* [AIM OF THE EXERCISE]:
Would you transcribe the entries below, beginning at the line with "- [planning]( planning.md )" and ending after the line with "your heart's content**", exactly, with no picture and nothing more?

[Dataset entries]
*** Block opens ***
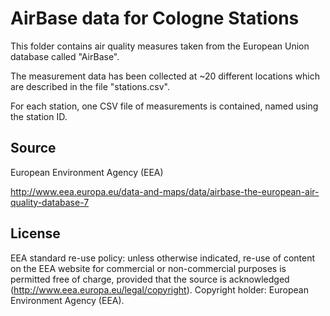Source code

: AirBase data for Cologne Stations
=================================

This folder contains air quality measures taken from the European Union database called "AirBase".

The measurement data has been collected at ~20 different locations which are described in the file "stations.csv".

For each station, one CSV file of measurements is contained, named using the station ID.

## Source

European Environment Agency (EEA)

http://www.eea.europa.eu/data-and-maps/data/airbase-the-european-air-quality-database-7

## License

EEA standard re-use policy: unless otherwise indicated, re-use of content on the EEA website for commercial or non-commercial purposes is permitted free of charge, provided that the source is acknowledged (http://www.eea.europa.eu/legal/copyright). Copyright holder: European Environment Agency (EEA).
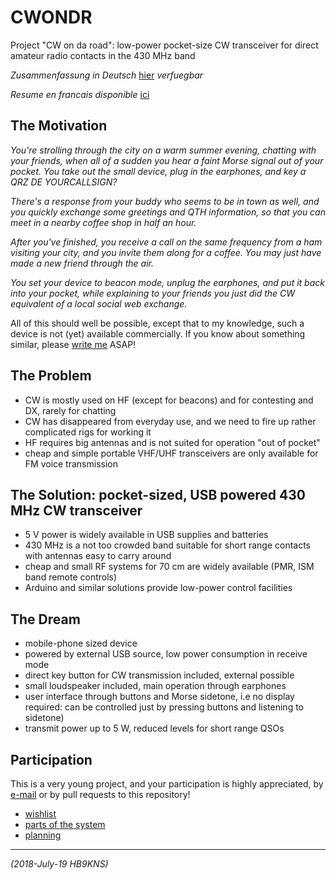 # CWONDR

Project "CW on da road":
low-power pocket-size CW transceiver for direct amateur radio contacts in the 430 MHz band

*Zusammenfassung in Deutsch* [hier]( zusammenfassung.md ) *verfuegbar*

*Resume en francais disponible* [ici]( resume.md )

## The Motivation

*You're strolling through the city on a warm summer evening, chatting with your friends, when all of a sudden you hear a faint Morse signal out of your pocket. You take out the small device, plug in the earphones, and key a QRZ DE YOURCALLSIGN?*

*There's a response from your buddy who seems to be in town as well, and you quickly exchange some greetings and QTH information, so that you can meet in a nearby coffee shop in half an hour.*

*After you've finished, you receive a call on the same frequency from a ham visiting your city, and you invite them along for a coffee. You may just have made a new friend through the air.*

*You set your device to beacon mode, unplug the earphones, and put it back into your pocket, while explaining to your friends you just did the CW equivalent of a local social web exchange.*

All of this should well be possible, except that to my knowledge,
such a device is not (yet) available commercially.
If you know about something similar, please [write me][contact] ASAP!

## The Problem

- CW is mostly used on HF (except for beacons) and for contesting and DX, rarely for chatting
- CW has disappeared from everyday use, and we need to fire up rather complicated rigs for working it
- HF requires big antennas and is not suited for operation "out of pocket"
- cheap and simple portable VHF/UHF transceivers are only available for FM voice transmission

## The Solution: pocket-sized, USB powered 430 MHz CW transceiver

- 5 V power is widely available in USB supplies and batteries
- 430 MHz is a not too crowded band suitable for short range contacts with antennas easy to carry around
- cheap and small RF systems for 70 cm are widely available (PMR, ISM band remote controls)
- Arduino and similar solutions provide low-power control facilities

## The Dream

- mobile-phone sized device
- powered by external USB source, low power consumption in receive mode
- direct key button for CW transmission included, external possible
- small loudspeaker included, main operation through earphones
- user interface through buttons and Morse sidetone, i.e no display required: can be controlled just by pressing buttons and listening to sidetone)
- transmit power up to 5 W, reduced levels for short range QSOs

## Participation

This is a very young project, and your participation is highly appreciated,
by [e-mail][contact] or by pull requests to this repository!

- [wishlist]( wishlist.md )
- [parts of the system]( ./Parts/ )
- [planning]( planning.md )

---

[contact]: mailto:hb9kns@gmail.com

_(2018-July-19 HB9KNS)_
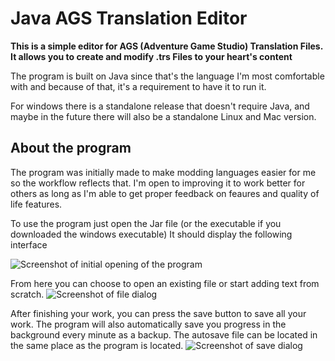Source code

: # Java AGS Translation Editor

**This is a simple editor for AGS (Adventure Game Studio) Translation Files. It allows you to create and modify .trs Files to your heart's content**

The program is built on Java since that's the language I'm most comfortable with and because of that, it's a requirement to have it to run it.

For windows there is a standalone release that doesn't require Java, and maybe in the future there will also be a standalone Linux and Mac version.

## About the program

The program was initially made to make modding languages easier for me so the workflow reflects that.
I'm open to improving it to work better for others as long as I'm able to get proper feedback on feaures and quality of life features.

To use the program just open the Jar file (or the executable if you downloaded the windows executable)
It should display the following interface

![Screenshot of initial opening of the program](https://i.imgur.com/WR9tZMp.png)

From here you can choose to open an existing file or start adding text from scratch.
![Screenshot of file dialog](https://i.imgur.com/A8snz8A.png)

After finishing your work, you can press the save button to save all your work.
The program will also automatically save you progress in the background every minute as a backup.
The autosave file can be located in the same place as the program is located.
![Screenshot of save dialog](https://i.imgur.com/PQjPlFZ.png)
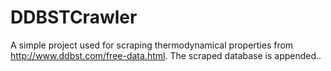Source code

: # DDBSTCrawler
A simple project used for scraping thermodynamical properties from http://www.ddbst.com/free-data.html. The scraped database is appended..
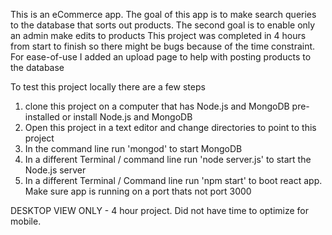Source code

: This is an eCommerce app. The goal of this app is to make search queries to the database that sorts out products.
The second goal is to enable only an admin make edits to products 
This project was completed in 4 hours from start to finish so there might be bugs because of the time constraint.
For ease-of-use I added an upload page to help with posting products to the database

To test this project locally there are a few steps

1) clone this project on a computer that has Node.js and MongoDB pre-installed or install Node.js and MongoDB
2) Open this project in a text editor and change directories to point to this project
3) In the command line run 'mongod' to start MongoDB
4) In a different Terminal / command line run 'node server.js' to start the Node.js server
5) In a different Terminal / Command line run 'npm start' to boot react app. Make sure app is running on a port thats not port 3000

DESKTOP VIEW ONLY - 4 hour project. Did not have time to optimize for mobile.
*** Block closes ***
* [EXPECTED ANSWER]:
- [planning]( planning.md )

---

[contact]: mailto:hb9kns@gmail.com

_(2018-July-19 HB9KNS)_
Source code

: # Java AGS Translation Editor

**This is a simple editor for AGS (Adventure Game Studio) Translation Files. It allows you to create and modify .trs Files to your heart's content**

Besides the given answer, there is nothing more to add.